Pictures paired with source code
[Start of section]
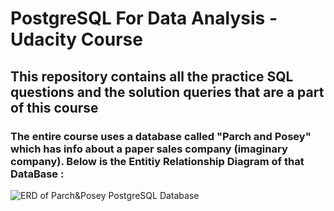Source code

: # PostgreSQL For Data Analysis - Udacity Course
## This repository contains all the practice SQL questions and the solution queries that are a part of this course

### The entire course uses a database called "Parch and Posey" which has info about a paper sales company (imaginary company). Below is the Entitiy Relationship Diagram of that DataBase : 
![ERD of Parch&Posey PostgreSQL Database](https://github.com/[HemaPriyaVelaga]/[Udacity_PostgreSQL_For_Data_Analysis]/blob/[master]/erd-parch.png?raw=true)
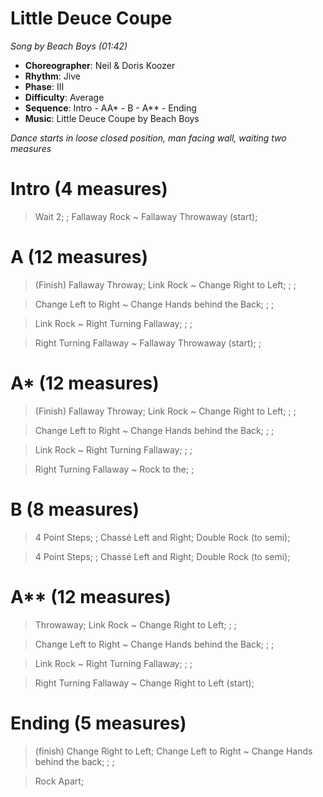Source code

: # Little Deuce Coupe
*Song by Beach Boys (01:42)*

* **Choreographer**: Neil & Doris Koozer
* **Rhythm**: Jive
* **Phase**: III
* **Difficulty**: Average
* **Sequence**: Intro - AA* - B - A** - Ending
* **Music**: Little Deuce Coupe by Beach Boys

*Dance starts in loose closed position, man facing wall, waiting two measures*

# Intro (4 measures)

> Wait 2; ; Fallaway Rock ~ Fallaway Throwaway (start);

# A (12 measures)

> (Finish) Fallaway Throway; Link Rock ~ Change Right to Left; ; ;

> Change Left to Right ~ Change Hands behind the Back; ; ;

> Link Rock ~ Right Turning Fallaway; ; ;

> Right Turning Fallaway ~ Fallaway Throwaway (start); ;

# A* (12 measures)

> (Finish) Fallaway Throway; Link Rock ~ Change Right to Left; ; ;

> Change Left to Right ~ Change Hands behind the Back; ; ;

> Link Rock ~ Right Turning Fallaway; ; ;

> Right Turning Fallaway ~ Rock to the; ;

# B (8 measures)

> 4 Point Steps; ; Chassé Left and Right; Double Rock (to semi);

> 4 Point Steps; ; Chassé Left and Right; Double Rock (to semi);

# A** (12 measures)

> Throwaway; Link Rock ~ Change Right to Left; ; ;

> Change Left to Right ~ Change Hands behind the Back; ; ;

> Link Rock ~ Right Turning Fallaway; ; ;

> Right Turning Fallaway ~ Change Right to Left (start);

# Ending (5 measures)

> (finish) Change Right to Left; Change Left to Right ~ Change Hands behind the back; ; ;

> Rock Apart;

<meta name="x:audio-file" content="b/Beach Boys/Beach Boys - Little Deuce Coupe.mp3">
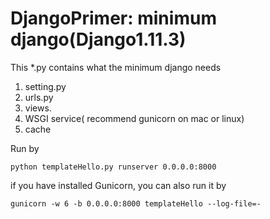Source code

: # DjangoPrimer: minimum django(Django1.11.3)
This *.py contains what the minimum django needs
1. setting.py
2. urls.py
3. views.
4. WSGI service( recommend gunicorn on mac or linux)
5. cache

Run by

    python templateHello.py runserver 0.0.0.0:8000

if you have installed Gunicorn, you can also run it by

    gunicorn -w 6 -b 0.0.0.0:8000 templateHello --log-file=-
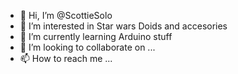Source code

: - 👋 Hi, I’m @ScottieSolo
- 👀 I’m interested in Star wars Doids and accesories
- 🌱 I’m currently learning Arduino stuff
- 💞️ I’m looking to collaborate on ...
- 📫 How to reach me ...

<!---
ScottieSolo/ScottieSolo is a ✨ special ✨ repository because its `README.md` (this file) appears on your GitHub profile.
You can click the Preview link to take a look at your changes.
--->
[End of section]
Each line from the one containing "You can click" to the final line above should be written out exactly; please omit the others.

### ANSWER TO THIS TASK
You can click the Preview link to take a look at your changes.
--->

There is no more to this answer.